Francesco Pandolfi COACH: la formazione parte dal 1998; tanti i corsi frequentati con docenti a livello internazionale; tra questi si annoverano training specifici sulla comunicazione efficace, p.n.l., psicologia, ipnosi, motivazione ecc. Attualmente si occupa di coaching one to one, seguendo i propri Assistiti (personalmente con incontri diretti o a distanza, tramite Skype) con percorsi studiati su misura in base agli obiettivi che il Cliente desidera raggiungere in qualsiasi settore (esempio: percorsi scolastici a tutti i livelli, programmi alimentari, attività lavorativa ecc...). L'attività intellettuale del coach è disciplinata dalla Legge n. 4 del 14.01.2013 entrata in vigore il 10.02.2013, che detta disposizioni in materia di professioni non organizzate in ordini o collegi.


Francesco Pandolfi MAESTRO: la formazione come praticante, poi come allenatore, istruttore e maestro di Karate Tradizionale ha inizio nel 1982; gli insegnamenti in questa disciplina provengono essenzialmente da Hiroshi Shirai e Taiji Kase, Maestri giapponesi riconosciuti come depositari nel mondo della versione autentica ed originale dell'arte marziale.

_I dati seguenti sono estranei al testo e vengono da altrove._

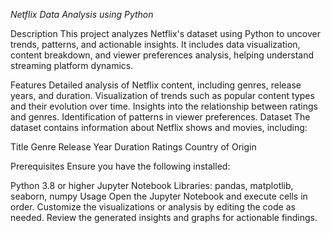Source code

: *Netflix Data Analysis using Python*

Description
This project analyzes Netflix's dataset using Python to uncover trends, patterns, and actionable insights. It includes data visualization, content breakdown, and viewer preferences analysis, helping understand streaming platform dynamics.

Features
Detailed analysis of Netflix content, including genres, release years, and duration.
Visualization of trends such as popular content types and their evolution over time.
Insights into the relationship between ratings and genres.
Identification of patterns in viewer preferences.
Dataset
The dataset contains information about Netflix shows and movies, including:

Title
Genre
Release Year
Duration
Ratings
Country of Origin

Prerequisites
Ensure you have the following installed:

Python 3.8 or higher
Jupyter Notebook
Libraries: pandas, matplotlib, seaborn, numpy
Usage
Open the Jupyter Notebook and execute cells in order.
Customize the visualizations or analysis by editing the code as needed.
Review the generated insights and graphs for actionable findings.
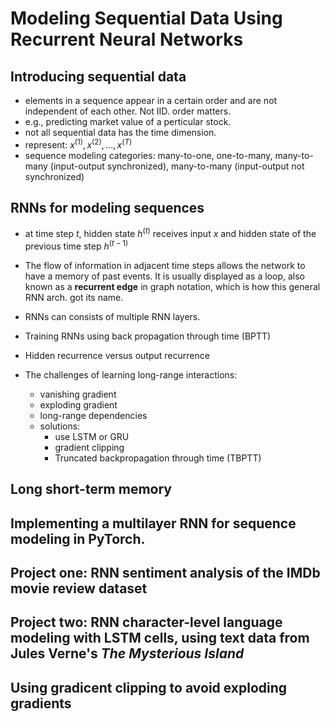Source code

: # Modeling Sequential Data Using Recurrent Neural Networks

## Introducing sequential data
- elements in a sequence appear in a certain order and are not independent of each other. Not IID. order matters.
- e.g., predicting market value of a perticular stock.
- not all sequential data has the time dimension.
- represent: $x^{(1)}, x^{(2)}, ...,x^{(T)}$
- sequence modeling categories: many-to-one, one-to-many, many-to-many (input-output synchronized), many-to-many (input-output not synchronized)

## RNNs for modeling sequences
- at time step $t$, hidden state $h^{(t)}$ receives input $x$ and hidden state of the previous time step $h^{(t-1)}$

- The flow of information in adjacent time steps allows the network to have a memory of past events. It is usually displayed as a loop, also known as a **recurrent edge** in graph notation, which is how this general RNN arch. got its name.

- RNNs can consists of multiple RNN layers.

- Training RNNs using back propagation through time (BPTT)

- Hidden recurrence versus output recurrence

- The challenges of learning long-range interactions:
    - vanishing gradient
    - exploding gradient
    - long-range dependencies
    - solutions:
        - use LSTM or GRU
        - gradient clipping
        - Truncated backpropagation through time (TBPTT)

## Long short-term memory

## Implementing a multilayer RNN for sequence modeling in PyTorch.

## Project one: RNN sentiment analysis of the IMDb movie review dataset

## Project two: RNN character-level language modeling with LSTM cells, using text data from Jules Verne's *The Mysterious Island*

## Using gradicent clipping to avoid exploding gradients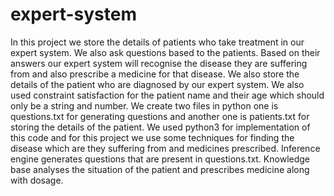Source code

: # expert-system
In this project we store the details of patients who take treatment in our expert system. We also ask questions based to the patients. Based on their answers our expert system will recognise the disease they are suffering from and also prescribe a medicine for that disease. We also store the details of the patient who are diagnosed by our expert system. We also used constraint satisfaction for the patient name and their age which should only be a string and number. We create two files in python one is questions.txt for generating questions and another one is patients.txt for storing the details of the patient. We used python3 for implementation of this code and for this project we use some techniques for finding the disease which are they suffering from and medicines prescribed. Inference engine generates questions that are present in questions.txt. Knowledge base analyses the situation of the patient and prescribes medicine along with dosage.

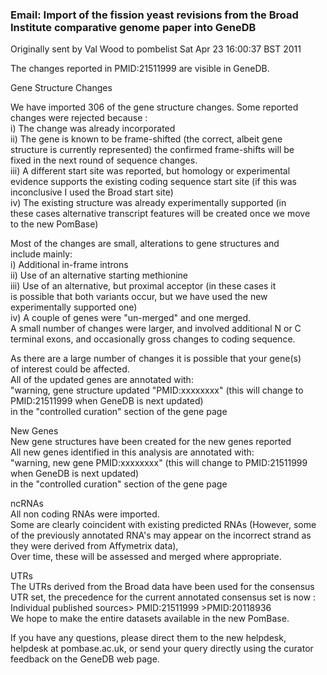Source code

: ### Email: Import of the fission yeast revisions from the Broad Institute comparative genome paper into GeneDB

Originally sent by Val Wood to pombelist Sat Apr 23 16:00:37 BST 2011

The changes reported in PMID:21511999 are visible in GeneDB.

Gene Structure Changes
   
We have imported 306 of the  gene structure changes. Some reported    
changes were rejected because :   
i) The change was already incorporated   
ii) The gene is known to be frame-shifted (the correct, albeit gene    
structure is currently represented) the confirmed  frame-shifts  will be    
fixed in the next round of sequence changes.   
iii) A different start site was reported, but homology or experimental    
evidence supports the existing coding sequence start site (if this was    
inconclusive I used the Broad start site)   
iv) The existing structure was already experimentally supported (in    
these cases alternative transcript features will be created once we move    
to the new PomBase)   

Most of the changes are small, alterations to gene structures and    
include mainly:   
i) Additional in-frame introns   
ii) Use  of an alternative starting methionine   
iii) Use of an alternative, but  proximal acceptor  (in these cases it    
is possible that both variants occur, but we have used the new    
experimentally supported one)   
iv) A couple of genes were "un-merged"  and one merged.   
A small number of changes were larger, and involved additional N or C    
terminal exons, and occasionally gross changes to coding sequence.   

As there are a large number of changes it is possible that  your gene(s)    
of interest could be affected.   
All of the updated genes are annotated with:   
"warning, gene structure updated "PMID:xxxxxxxx" (this will change to     
PMID:21511999 when GeneDB is next updated)   
in the "controlled curation" section of the gene page   

New Genes   
New gene structures have been created for the new genes reported   
All new genes identified in this analysis are annotated with:   
"warning, new gene PMID:xxxxxxxx" (this will change to  PMID:21511999    
when GeneDB is next updated)   
in the "controlled curation" section of the gene page   

ncRNAs   
All non coding RNAs were imported.   
Some are clearly coincident with existing predicted RNAs (However, some    
of the previously annotated RNA's may appear on the incorrect strand as    
they were derived from Affymetrix data),   
Over time, these will be assessed and merged where appropriate.   

UTRs   
The UTRs derived from the Broad data have been used for the consensus    
UTR set,  the precedence for the current annotated consensus set is now :   
Individual published sources> PMID:21511999 >PMID:20118936   
We hope to make the entire datasets available in the new PomBase.   

If you have any questions, please direct them to the new helpdesk,    
helpdesk at pombase.ac.uk, or send your query directly using the curator    
feedback on the GeneDB web page.   
   
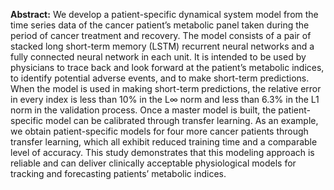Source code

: **Abstract:** We develop a patient-specific dynamical system model from the time series data of the cancer patient’s metabolic panel taken during the period of cancer treatment and recovery. The model consists of a pair of stacked long short-term memory (LSTM) recurrent neural networks and a fully connected neural network in each unit. It is intended to be used by physicians to trace back and look forward at the patient’s metabolic indices, to identify potential adverse events, and to make short-term predictions. When the model is used in making short-term predictions, the relative error in every index is less than 10% in the L∞ norm and less than 6.3% in the L1 norm in the validation process. Once a master model is built, the patient-specific model can be calibrated through transfer learning. As an example, we obtain patient-specific models for four more cancer patients through transfer learning, which all exhibit reduced training time and a comparable level of accuracy. This study demonstrates that this modeling approach is reliable and can deliver clinically acceptable physiological models for tracking and forecasting patients’ metabolic indices.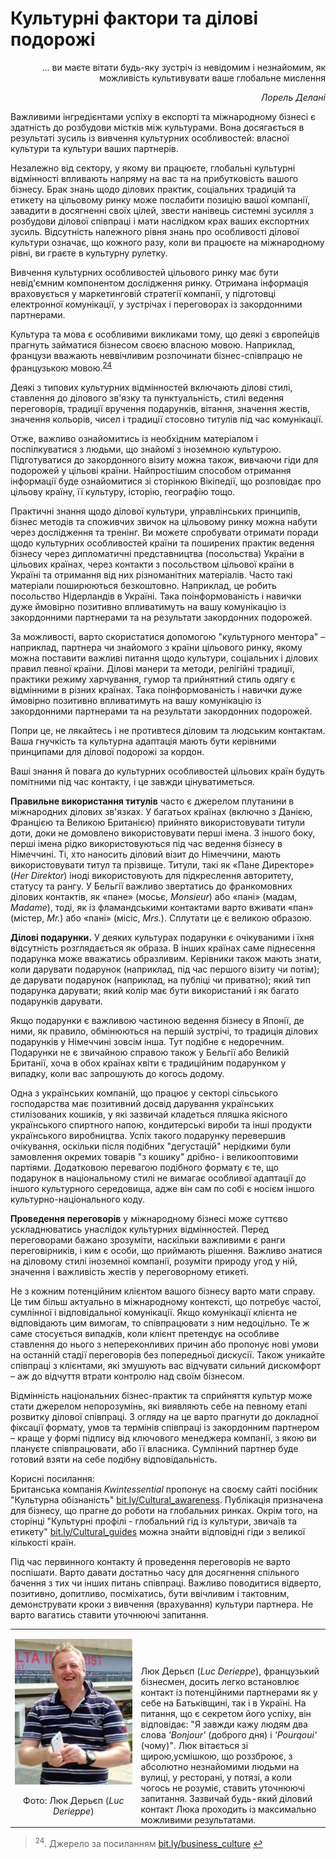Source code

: # Культурні фактори та ділові подорожі

<p align="right">... ви маєте вітати будь-яку зустріч із невідомим і незнайомим, як можливість культивувати ваше глобальне мислення</p>
<p align="right"><i>Лорель Делані</i></p>

Важливими інгредієнтами успіху в експорті та міжнародному бізнесі є здатність до розбудови містків між культурами. Вона досягається в результаті зусиль із  вивчення культурних особливостей: власної культури та культури ваших партнерів.

Незалежно від сектору, у якому ви працюєте, глобальні культурні відмінності впливають напряму на вас та на прибутковість вашого бізнесу. Брак знань щодо ділових практик, соціальних традицій та етикету на цільовому ринку може послабити позицію вашої компанії, завадити в досягненні своїх цілей, звести нанівець системні зусилля з розбудови ділової співпраці і мати наслідком крах ваших експортних зусиль. Відсутність належного рівня знань про особливості ділової культури означає, що кожного разу, коли ви працюєте на міжнародному рівні, ви граєте в культурну рулетку. 

Вивчення культурних особливостей цільового ринку має бути невід'ємним компонентом дослідження ринку. Отримана інформація враховується у маркетинговій стратегії компанії, у підготовці електронної комунікації, у зустрічах і переговорах із закордонними партнерами.

Культура та мова є особливими викликами тому, що деякі з європейців прагнуть займатися бізнесом своєю власною мовою. Наприклад, французи вважають неввічливим розпочинати бізнес-співпрацю не французькою мовою.<sup><a href="#fn_24" id="reffn_24">24</a></sup> 

Деякі з типових культурних відмінностей включають ділові стилі, ставлення до ділового зв'язку та пунктуальність, стилі ведення переговорів, традиції вручення подарунків, вітання, значення жестів, значення кольорів, чисел і традиції стосовно титулів під час комунікації.

Отже, важливо ознайомитись із необхідним матеріалом і поспілкуватися з людьми, що знайомі з іноземною культурою. Підготуватися до закордонного візиту можна також, вивчаючи гіди для подорожей у цільові країни. Найпростішим способом отримання інформації буде ознайомитися зі сторінкою Вікіпедії, що розповідає про цільову країну, її культуру, історію, географію тощо.

Практичні знання щодо ділової культури, управлінських принципів, бізнес методів та споживчих звичок на цільовому ринку можна набути через дослідження та тренінг. Ви можете спробувати отримати поради щодо культурних особливостей країни та поширених практик ведення бізнесу через дипломатичні представництва (посольства) України в цільових країнах, через контакти з посольством цільової країни в Україні та отримання від них різноманітних матеріалів. Часто такі матеріали поширюються безкоштовно. Наприклад, це робить посольство Нідерландів в Україні. Така поінформованість і навички дуже ймовірно позитивно впливатимуть на вашу комунікацію із закордонними партнерами та на результати закордонних подорожей.

За можливості, варто скористатися допомогою "культурного ментора" – наприклад, партнера чи знайомого з країни цільового ринку, якому можна поставити важливі питання щодо культури, соціальних і ділових правил певної країни. Ділові манери та методи, релігійні традиції, практики режиму харчування, гумор та прийнятний стиль одягу є відмінними в різних країнах. Така поінформованість і навички дуже ймовірно позитивно впливатимуть на вашу комунікацію із закордонними партнерами та на результати закордонних подорожей.

Попри це, не лякайтесь і не противтеся діловим та людським контактам. Ваша гнучкість та культурна адаптація мають бути керівними принципами для ділової подорожі за кордон.

<div class="space">
<div class="eoz-wrap">
<div class="eoz-text">
Ваші знання й повага до культурних особливостей цільових країн будуть помітними під час контакту, і це завжди цінуватиметься.
</div>
</div>
</div>

**Правильне використання титулів** часто є джерелом плутанини в міжнародних ділових зв'язках. У багатьох країнах (включно з Данією, Францією та Великою Британією) прийнято використовувати титули доти, доки не домовлено використовувати перші імена. З іншого боку, перші імена рідко використовуються під час ведення бізнесу в Німеччині. Ті, хто наносить діловий візит до Німеччини, мають використовувати титул та прізвище. Титули, такі як «Пане Директоре» (*Her Direktor*) іноді використовують для підкреслення авторитету, статусу та рангу. У Бельгії важливо звертатись до франкомовних ділових контактів, як «пане» (мосьє, *Monsieur*) або «пані» (мадам, *Madame*), тоді, як із фламандськими контактами варто вживати «пан» (містер, *Mr.*) або «пані» (місіс, *Mrs.*). Сплутати це є великою образою. 

**Ділові подарунки.** У деяких культурах подарунки є очікуваними і їхня відсутність розглядається як образа. В інших країнах саме піднесення подарунка може вважатись образливим. Керівники також мають знати, коли дарувати подарунок (наприклад, під час першого візиту чи потім); де дарувати подарунок (наприклад, на публіці чи приватно); який тип подарунка дарувати; який колір має бути використаний і як багато подарунків дарувати. 

Якщо подарунки є важливою частиною ведення бізнесу в Японії, де ними, як правило, обмінюються на першій зустрічі, то традиція ділових подарунків у Німеччині зовсім інша. Тут подібне є недоречним. Подарунки не є звичайною справою також у Бельгії або Великій Британії, хоча в обох країнах квіти є  традиційним подарунком у випадку, коли вас запрошують до когось додому. 

<div class="space">
<div class="eoz-wrap">
<div class="eoz-text">
Одна з українських компаній, що працює у секторі сільського господарства має позитивний досвід дарування українських стилізованих кошиків, у які зазвичай кладеться пляшка якісного українського спиртного напою, кондитерські вироби та інші продукти українського виробництва. Успіх такого подарунку перевершив очікування, оскільки після подібних "дегустацій" нерідкими були замовлення окремих товарів "з кошику" дрібно- і великооптовими партіями. Додатковою перевагою подібного формату є те, що подарунок в національному стилі не вимагає особливої адаптації до іншого культурного середовища, адже він сам по собі є носієм іншого культурно-національного коду.
</div>
</div>
</div>

**Проведення переговорів** у міжнародному бізнесі може суттєво ускладнюватись унаслідок культурних відмінностей. Перед переговорами бажано зрозуміти, наскільки важливими є ранги переговірників, і ким є особи, що приймають рішення. Важливо знатися на діловому стилі іноземної компанії, розуміти природу угод у ній, значення і важливість жестів у переговорному етикеті.

Не з кожним потенційним клієнтом вашого бізнесу варто мати справу. Це тим більш актуально в міжнародному контексті, що потребує частої, сумлінної і відповідальної комунікації. Якщо комунікації клієнта не відповідають цим вимогам, то співпрацювати з ним недоцільно. Те ж саме стосується випадків, коли клієнт претендує на особливе ставлення до нього з непереконливих причин або пропонує нові умови на останній стадії переговорів без попередньої дискусії. Також уникайте співпраці з клієнтами, які змушують вас відчувати сильний дискомфорт – аж до відчуття втрати контролю над своїм бізнесом. 

Відмінність національних бізнес-практик та сприйняття культур може стати джерелом непорозумінь, які виявляють себе на певному етапі розвитку ділової співпраці. З огляду на це варто прагнути до докладної фіксації формату, умов та термінів співпраці із закордонним партнером – краще у формі підпису від ключового менеджера компанії, з якою ви плануєте співпрацювати, або її власника. Сумлінний партнер буде готовий взяти на себе подібну відповідальність. 

<div class="space">
<div class="eoz-wrap">
<span class="eoz">Корисні посилання:</span>
<div class="eoz-text">
Британська компанія <i>Kwintessential</i> пропонує на своєму сайті посібник "Культурна обізнаність" <a href="http://bit.ly/Cultural_awareness">bit.ly/Cultural_awareness</a>. Публікація призначена для бізнесу, що прагне до роботи на глобальних ринках. Окрім того, на сторінці "Культурні профілі - глобальний гід із культури, звичаїв та етикету" <a href="http://bit.ly/Cultural_guides">bit.ly/Cultural_guides</a> можна знайти відповідні гіди з великої кількості країн.
</div>
</div>
</div>

Під час первинного контакту й проведення переговорів не варто поспішати. Варто давати достатньо часу для досягнення спільного бачення з тих чи інших питань співпраці. Важливо поводитися відверто, позитивно, допитливо, посміхатись, бути ввічливим і тактовним, демонструвати кроки з вивчення (врахування) культури партнера. Не варто вагатись ставити уточнюючі запитання.

<div class="space">
<div class="eoz-wrap">
<div class="eoz-text">
<table width="100%" border="0" bordercolor="0" cellpadding="0" cellspacing="0">
  <tr border="0" bordercolor="0">
    <td width="40%" border="0" valign="bottom" bordercolor="0"><p align="center"><img class="image" width="208px" src="12.png"/></p> <p align="center">Фото: Люк Дерьєп (<i>Luc Derieppe</i>)</p></td>
    <td valign="bottom" border="0" bordercolor="0">Люк Дерьєп (<i>Luc Derieppe</i>), французький бізнесмен, досить легко встановлює контакт із потенційними партнерами як у себе на Батьківщині, так і в Україні. На питання, що є секретом його успіху, він відповідає: "Я завжди кажу людям два слова <i>'Bonjour'</i> (доброго дня) і <i>'Pourqoui'</i> (чому)". Люк вітається зі щирою,усмішкою, що роззброює, з абсолютно незнайомими людьми на вулиці, у ресторані, у потязі, а коли чогось не розуміє, ставить уточнюючі запитання. Зазвичай будь-який діловий контакт Люка проходить із максимально можливими результатами.</td>
  </tr>
</table>
</div>
</div>
</div>

<blockquote id="fn_24">
<sup>24</sup>. Джерело за посиланням  <a href="http://bit.ly/business_culture">bit.ly/business_culture</a> <a href="#reffn_24" title="Jump back to footnote [24] in the text."> ↩</a>
</blockquote>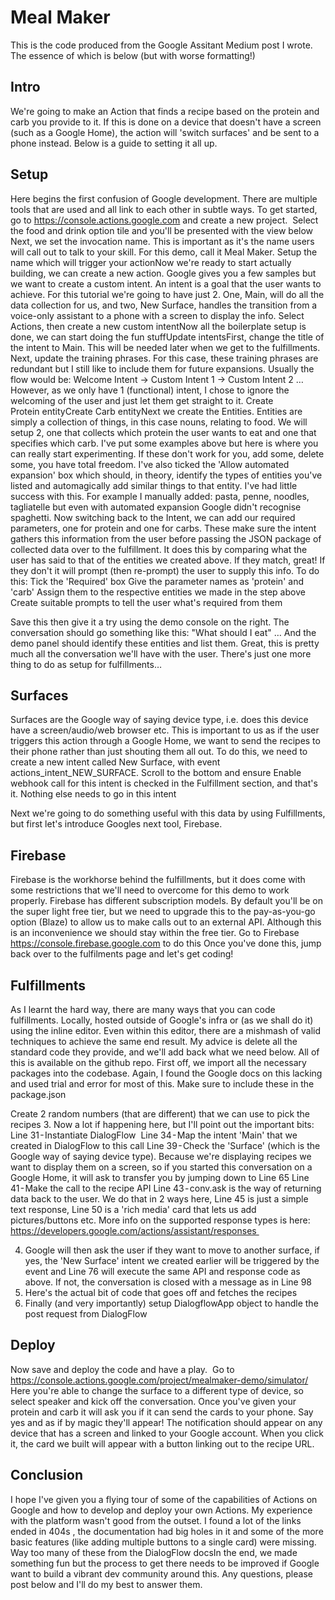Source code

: # Meal Maker

This is the code produced from the Google Assitant Medium post I wrote. The essence of which is below (but with worse formatting!)

## Intro
We're going to make an Action that finds a recipe based on the protein and carb you provide to it. If this is done on a device that doesn't have a screen (such as a Google Home), the action will 'switch surfaces' and be sent to a phone instead.
Below is a guide to setting it all up.

## Setup
Here begins the first confusion of Google development. There are multiple tools that are used and all link to each other in subtle ways. To get started, go to https://console.actions.google.com and create a new project. 
Select the food and drink option tile and you'll be presented with the view below
Next, we set the invocation name. This is important as it's the name users will call out to talk to your skill. For this demo, call it Meal Maker.
Setup the name which will trigger your actionNow we're ready to start actually building, we can create a new action. Google gives you a few samples but we want to create a custom intent. An intent is a goal that the user wants to achieve. For this tutorial we're going to have just 2. One, Main, will do all the data collection for us, and two, New Surface, handles the transition from a voice-only assistant to a phone with a screen to display the info.
Select Actions, then create a new custom intentNow all the boilerplate setup is done, we can start doing the fun stuffUpdate intentsFirst, change the title of the intent to Main. This will be needed later when we get to the fulfillments. 
Next, update the training phrases. For this case, these training phrases are redundant but I still like to include them for future expansions. Usually the flow would be:
Welcome Intent -> Custom Intent 1 -> Custom Intent 2 …
However, as we only have 1 (functional) intent, I chose to ignore the welcoming of the user and just let them get straight to it.
Create Protein entityCreate Carb entityNext we create the Entities. Entities are simply a collection of things, in this case nouns, relating to food. We will setup 2, one that collects which protein the user wants to eat and one that specifies which carb.
I've put some examples above but here is where you can really start experimenting. If these don't work for you, add some, delete some, you have total freedom. I've also ticked the 'Allow automated expansion' box which should, in theory, identify the types of entities you've listed and automagically add similar things to that entity. I've had little success with this. For example I manually added: pasta, penne, noodles, tagliatelle but even with automated expansion Google didn't recognise spaghetti.
Now switching back to the Intent, we can add our required parameters, one for protein and one for carbs. These make sure the intent gathers this information from the user before passing the JSON package of collected data over to the fulfillment. It does this by comparing what the user has said to that of the entities we created above. If they match, great! If they don't it will prompt (then re-prompt) the user to supply this info. To do this:
Tick the 'Required' box
Give the parameter names as 'protein' and 'carb'
Assign them to the respective entities we made in the step above
Create suitable prompts to tell the user what's required from them


Save this then give it a try using the demo console on the right. The conversation should go something like this:
"What should I eat"
…
And the demo panel should identify these entities and list them. Great, this is pretty much all the conversation we'll have with the user. There's just one more thing to do as setup for fulfillments…

## Surfaces
Surfaces are the Google way of saying device type, i.e. does this device have a screen/audio/web browser etc. This is important to us as if the user triggers this action through a Google Home, we want to send the recipes to their phone rather than just shouting them all out.
To do this, we need to create a new intent called New Surface, with event actions_intent_NEW_SURFACE. Scroll to the bottom and ensure Enable webhook call for this intent is checked in the Fulfillment section, and that's it. Nothing else needs to go in this intent

Next we're going to do something useful with this data by using Fulfillments, but first let's introduce Googles next tool, Firebase.

## Firebase
Firebase is the workhorse behind the fulfillments, but it does come with some restrictions that we'll need to overcome for this demo to work properly. Firebase has different subscription models. By default you'll be on the super light free tier, but we need to upgrade this to the pay-as-you-go option (Blaze) to allow us to make calls out to an external API. Although this is an inconvenience we should stay within the free tier.
Go to Firebase https://console.firebase.google.com to do this
Once you've done this, jump back over to the fulfilments page and let's get coding!

## Fulfillments
As I learnt the hard way, there are many ways that you can code fulfillments. Locally, hosted outside of Google's infra or (as we shall do it) using the inline editor. Even within this editor, there are a mishmash of valid techniques to achieve the same end result. My advice is delete all the standard code they provide, and we'll add back what we need below. All of this is available on the github repo.
First off, we import all the necessary packages into the codebase. Again, I found the Google docs on this lacking and used trial and error for most of this. Make sure to include these in the package.json 

Create 2 random numbers (that are different) that we can use to pick the recipes
3. Now a lot if happening here, but I'll point out the important bits:
Line 31 - Instantiate DialogFlow 
Line 34 - Map the intent 'Main' that we created in DialogFlow to this call
Line 39 - Check the 'Surface' (which is the Google way of saying device type). Because we're displaying recipes we want to display them on a screen, so if you started this conversation on a Google Home, it will ask to transfer you by jumping down to Line 65
Line 41 - Make the call to the recipe API
Line 43 - conv.ask is the way of returning data back to the user. We do that in 2 ways here, Line 45 is just a simple text response, Line 50 is a 'rich media' card that lets us add pictures/buttons etc. More info on the supported response types is here: https://developers.google.com/actions/assistant/responses 

4. Google will then ask the user if they want to move to another surface, if yes, the 'New Surface' intent we created earlier will be triggered by the event and Line 76 will execute the same API and response code as above. If not, the conversation is closed with a message as in Line 98
5. Here's the actual bit of code that goes off and fetches the recipes
6. Finally (and very importantly) setup DialogflowApp object to handle the post request from DialogFlow

## Deploy
Now save and deploy the code and have a play. 
Go to https://console.actions.google.com/project/mealmaker-demo/simulator/
Here you're able to change the surface to a different type of device, so select speaker and kick off the conversation. Once you've given your protein and carb it will ask you if it can send the cards to your phone. Say yes and as if by magic they'll appear!
The notification should appear on any device that has a screen and linked to your Google account. When you click it, the card we built will appear with a button linking out to the recipe URL.

## Conclusion
I hope I've given you a flying tour of some of the capabilities of Actions on Google and how to develop and deploy your own Actions. My experience with the platform wasn't good from the outset. I found a lot of the links ended in 404s , the documentation had big holes in it and some of the more basic features (like adding multiple buttons to a single card) were missing.
Way too many of these from the DialogFlow docsIn the end, we made something fun but the process to get there needs to be improved if Google want to build a vibrant dev community around this.
Any questions, please post below and I'll do my best to answer them.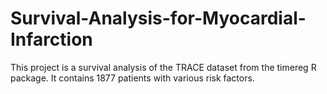 # Survival-Analysis-for-Myocardial-Infarction
This project is a survival analysis of the TRACE dataset from the timereg R package. It contains 1877 patients with various risk factors.
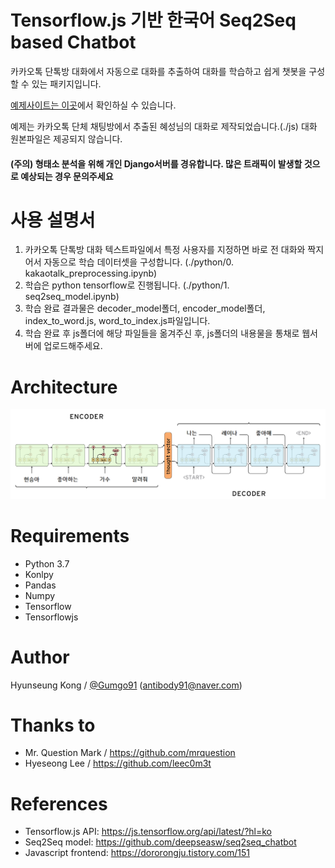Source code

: # Tensorflow.js 기반 한국어 Seq2Seq based Chatbot
카카오톡 단톡방 대화에서 자동으로 대화를 추출하여 대화를 학습하고 쉽게 챗봇을 구성할 수 있는 패키지입니다.

[예제사이트는 이곳](http://blcat.kr/aichat/)에서 확인하실 수 있습니다.

예제는 카카오톡 단체 채팅방에서 추출된 혜성님의 대화로 제작되었습니다.(./js) 대화 원본파일은 제공되지 않습니다.

#### (주의) 형태소 분석을 위해 개인 Django서버를 경유합니다. 많은 트래픽이 발생할 것으로 예상되는 경우 문의주세요


# 사용 설명서

1. 카카오톡 단톡방 대화 텍스트파일에서 특정 사용자를 지정하면 바로 전 대화와 짝지어서 자동으로 학습 데이터셋을 구성합니다. (./python/0. kakaotalk_preprocessing.ipynb)
2. 학습은 python tensorflow로 진행됩니다. (./python/1. seq2seq_model.ipynb)
3. 학습 완료 결과물은 decoder_model폴더, encoder_model폴더, index_to_word.js, word_to_index.js파일입니다.
4. 학습 완료 후 js폴더에 해당 파일들을 옮겨주신 후, js폴더의 내용물을 통채로 웹서버에 업로드해주세요.

# Architecture
![images](images/lstm.png) 

# Requirements
- Python 3.7
- Konlpy
- Pandas
- Numpy
- Tensorflow
- Tensorflowjs

# Author
Hyunseung Kong / [@Gumgo91](https://github.com/Gumgo91) (antibody91@naver.com)

# Thanks to
- Mr. Question Mark / https://github.com/mrquestion
- Hyeseong Lee / https://github.com/leec0m3t

# References
- Tensorflow.js API: https://js.tensorflow.org/api/latest/?hl=ko
- Seq2Seq model: https://github.com/deepseasw/seq2seq_chatbot
- Javascript frontend: https://dororongju.tistory.com/151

Il Karate tradizionale è un'attività che mira a formare il carattere della persona, il corpo e lo spirito, attraverso l'allenamento fisico; si tratta di tecniche di autodifesa senza armi che possono supportare una persona attaccata a distanza, la quale viene posta nelle condizioni di difendersi anche utilizzando un solo colpo risolutivo. Le sedute di allenamento sono incentrate sulla preparazione atletica, il kihon, il kata, il kumite, la meditazione e le pratiche di rilassamento.